Il greggio WTI cede il 3,3%, mentre il Brent arretra del 2% rivedendo la soglia dei 101 dollari al barile. La causa principale è probabilmente una notizia tutto sommato positiva: l’Iraq ha raggiunto un accordo per riprendere le esportazioni tramite l’oleodotto verso il porto di Ceyhan, in Turchia. Un segnale di allentamento della pressione sull’offerta, certo — ma sarebbe forse avventato parlare di svolta. La riapertura dell’oleodotto, secondo le stime di Bloomberg, potrebbe comunque solo parzialmente riequilibrare i numeri pre-guerra.

Il contesto resta, insomma, fragile. I media statali iraniani hanno confermato la morte di Ali Larijani, segretario del Consiglio Supremo di Sicurezza Nazionale e figura chiave nella leadership del paese durante la guerra. L’Iran ha promesso di rispondere agli attacchi alle proprie infrastrutture energetiche, e ogni escalation potrebbe rapidamente ribaltare la direzione dei prezzi. Il Brent ha già guadagnato oltre il 40% dall’inizio del conflitto — un calo di due punti percentuali in un pomeriggio non cambia il quadro strutturale.

La Fed: la mossa è quasi certa, il messaggio no

L’altro grande protagonista della giornata è la Federal Reserve, che conclude oggi il suo meeting di marzo. La decisione sembra quasi garantita: nessun taglio, tassi fermi. Ma i possibili segnali che Powell potrebbe lanciare sulla traiettoria futura dei tassi saranno probabilmente la vera chiave di lettura della serata.

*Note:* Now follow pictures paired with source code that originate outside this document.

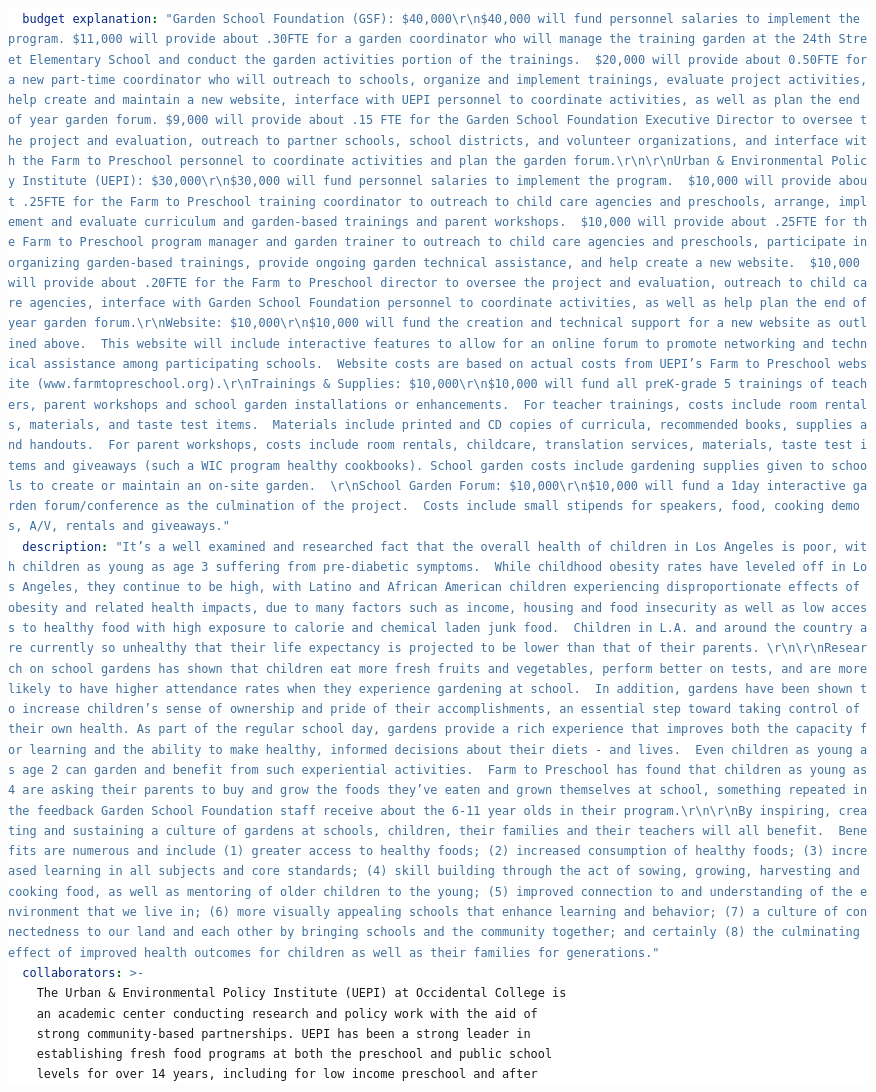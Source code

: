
```yaml
  budget explanation: "Garden School Foundation (GSF): $40,000\r\n$40,000 will fund personnel salaries to implement the program. $11,000 will provide about .30FTE for a garden coordinator who will manage the training garden at the 24th Street Elementary School and conduct the garden activities portion of the trainings.  $20,000 will provide about 0.50FTE for a new part-time coordinator who will outreach to schools, organize and implement trainings, evaluate project activities, help create and maintain a new website, interface with UEPI personnel to coordinate activities, as well as plan the end of year garden forum. $9,000 will provide about .15 FTE for the Garden School Foundation Executive Director to oversee the project and evaluation, outreach to partner schools, school districts, and volunteer organizations, and interface with the Farm to Preschool personnel to coordinate activities and plan the garden forum.\r\n\r\nUrban & Environmental Policy Institute (UEPI): $30,000\r\n$30,000 will fund personnel salaries to implement the program.  $10,000 will provide about .25FTE for the Farm to Preschool training coordinator to outreach to child care agencies and preschools, arrange, implement and evaluate curriculum and garden-based trainings and parent workshops.  $10,000 will provide about .25FTE for the Farm to Preschool program manager and garden trainer to outreach to child care agencies and preschools, participate in organizing garden-based trainings, provide ongoing garden technical assistance, and help create a new website.  $10,000 will provide about .20FTE for the Farm to Preschool director to oversee the project and evaluation, outreach to child care agencies, interface with Garden School Foundation personnel to coordinate activities, as well as help plan the end of year garden forum.\r\nWebsite: $10,000\r\n$10,000 will fund the creation and technical support for a new website as outlined above.  This website will include interactive features to allow for an online forum to promote networking and technical assistance among participating schools.  Website costs are based on actual costs from UEPI’s Farm to Preschool website (www.farmtopreschool.org).\r\nTrainings & Supplies: $10,000\r\n$10,000 will fund all preK-grade 5 trainings of teachers, parent workshops and school garden installations or enhancements.  For teacher trainings, costs include room rentals, materials, and taste test items.  Materials include printed and CD copies of curricula, recommended books, supplies and handouts.  For parent workshops, costs include room rentals, childcare, translation services, materials, taste test items and giveaways (such a WIC program healthy cookbooks). School garden costs include gardening supplies given to schools to create or maintain an on-site garden.  \r\nSchool Garden Forum: $10,000\r\n$10,000 will fund a 1day interactive garden forum/conference as the culmination of the project.  Costs include small stipends for speakers, food, cooking demos, A/V, rentals and giveaways."
  description: "It’s a well examined and researched fact that the overall health of children in Los Angeles is poor, with children as young as age 3 suffering from pre-diabetic symptoms.  While childhood obesity rates have leveled off in Los Angeles, they continue to be high, with Latino and African American children experiencing disproportionate effects of obesity and related health impacts, due to many factors such as income, housing and food insecurity as well as low access to healthy food with high exposure to calorie and chemical laden junk food.  Children in L.A. and around the country are currently so unhealthy that their life expectancy is projected to be lower than that of their parents. \r\n\r\nResearch on school gardens has shown that children eat more fresh fruits and vegetables, perform better on tests, and are more likely to have higher attendance rates when they experience gardening at school.  In addition, gardens have been shown to increase children’s sense of ownership and pride of their accomplishments, an essential step toward taking control of their own health. As part of the regular school day, gardens provide a rich experience that improves both the capacity for learning and the ability to make healthy, informed decisions about their diets - and lives.  Even children as young as age 2 can garden and benefit from such experiential activities.  Farm to Preschool has found that children as young as 4 are asking their parents to buy and grow the foods they’ve eaten and grown themselves at school, something repeated in the feedback Garden School Foundation staff receive about the 6-11 year olds in their program.\r\n\r\nBy inspiring, creating and sustaining a culture of gardens at schools, children, their families and their teachers will all benefit.  Benefits are numerous and include (1) greater access to healthy foods; (2) increased consumption of healthy foods; (3) increased learning in all subjects and core standards; (4) skill building through the act of sowing, growing, harvesting and cooking food, as well as mentoring of older children to the young; (5) improved connection to and understanding of the environment that we live in; (6) more visually appealing schools that enhance learning and behavior; (7) a culture of connectedness to our land and each other by bringing schools and the community together; and certainly (8) the culminating effect of improved health outcomes for children as well as their families for generations."
  collaborators: >-
    The Urban & Environmental Policy Institute (UEPI) at Occidental College is
    an academic center conducting research and policy work with the aid of
    strong community-based partnerships. UEPI has been a strong leader in
    establishing fresh food programs at both the preschool and public school
    levels for over 14 years, including for low income preschool and after
```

La decisione del FOMC sarà resa pubblica alle 14:00 ora di New York, seguita dalla conferenza stampa di Powell alle 14:30 — che sarà, quasi certamente, una delle ultime prima della scadenza del suo mandato a maggio. Secondo Paolo Zanghieri, senior economist di Generali Investments, il comunicato metterà probabilmente in evidenza la tensione tra i rischi inflazionistici derivanti dallo shock petrolifero e i segnali di indebolimento del mercato del lavoro.

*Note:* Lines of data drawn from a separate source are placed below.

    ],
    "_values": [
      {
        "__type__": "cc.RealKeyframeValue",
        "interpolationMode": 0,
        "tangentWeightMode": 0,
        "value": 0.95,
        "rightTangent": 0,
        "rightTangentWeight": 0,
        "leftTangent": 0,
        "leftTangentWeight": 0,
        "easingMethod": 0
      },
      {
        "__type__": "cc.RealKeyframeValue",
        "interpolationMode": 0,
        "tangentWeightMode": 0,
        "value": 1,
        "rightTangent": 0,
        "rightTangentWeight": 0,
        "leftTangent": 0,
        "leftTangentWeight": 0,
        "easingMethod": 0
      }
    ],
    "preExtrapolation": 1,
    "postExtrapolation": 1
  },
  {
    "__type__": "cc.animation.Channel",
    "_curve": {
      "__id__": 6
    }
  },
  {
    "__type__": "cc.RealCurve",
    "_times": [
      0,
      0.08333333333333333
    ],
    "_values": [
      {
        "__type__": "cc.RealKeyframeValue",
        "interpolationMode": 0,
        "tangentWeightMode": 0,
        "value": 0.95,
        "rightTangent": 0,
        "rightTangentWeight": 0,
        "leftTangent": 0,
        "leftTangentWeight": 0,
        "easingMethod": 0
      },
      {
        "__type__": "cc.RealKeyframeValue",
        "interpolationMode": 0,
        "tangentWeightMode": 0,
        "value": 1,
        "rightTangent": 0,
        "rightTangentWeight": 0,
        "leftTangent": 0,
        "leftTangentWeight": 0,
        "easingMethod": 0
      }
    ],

Oltre alla decisione sui tassi, oggi viene pubblicato anche il dot plot aggiornato. Le proiezioni non dovrebbero riservare grandi sorprese: la Fed potrebbe ritoccare leggermente al rialzo le stime su crescita e inflazione, ma il consenso sembra orientato verso la conferma di un solo taglio nel 2026.

In sintesi

Wall Street è probabilmente in una fase di attesa più che di vera correzione. I dati macro reggono, ma il contesto geopolitico e l’incertezza sulla politica monetaria rendono difficile qualsiasi rally convincente nel breve. Il dato da tenere d’occhio questa sera è meno il numero sui tassi — già scontato — e più il tono con cui Powell leggerà questo momento storico: un’economia solida, un petrolio ancora alto, un’inflazione che non demorde e un presidente che lo vorrebbe già fuori da tempo.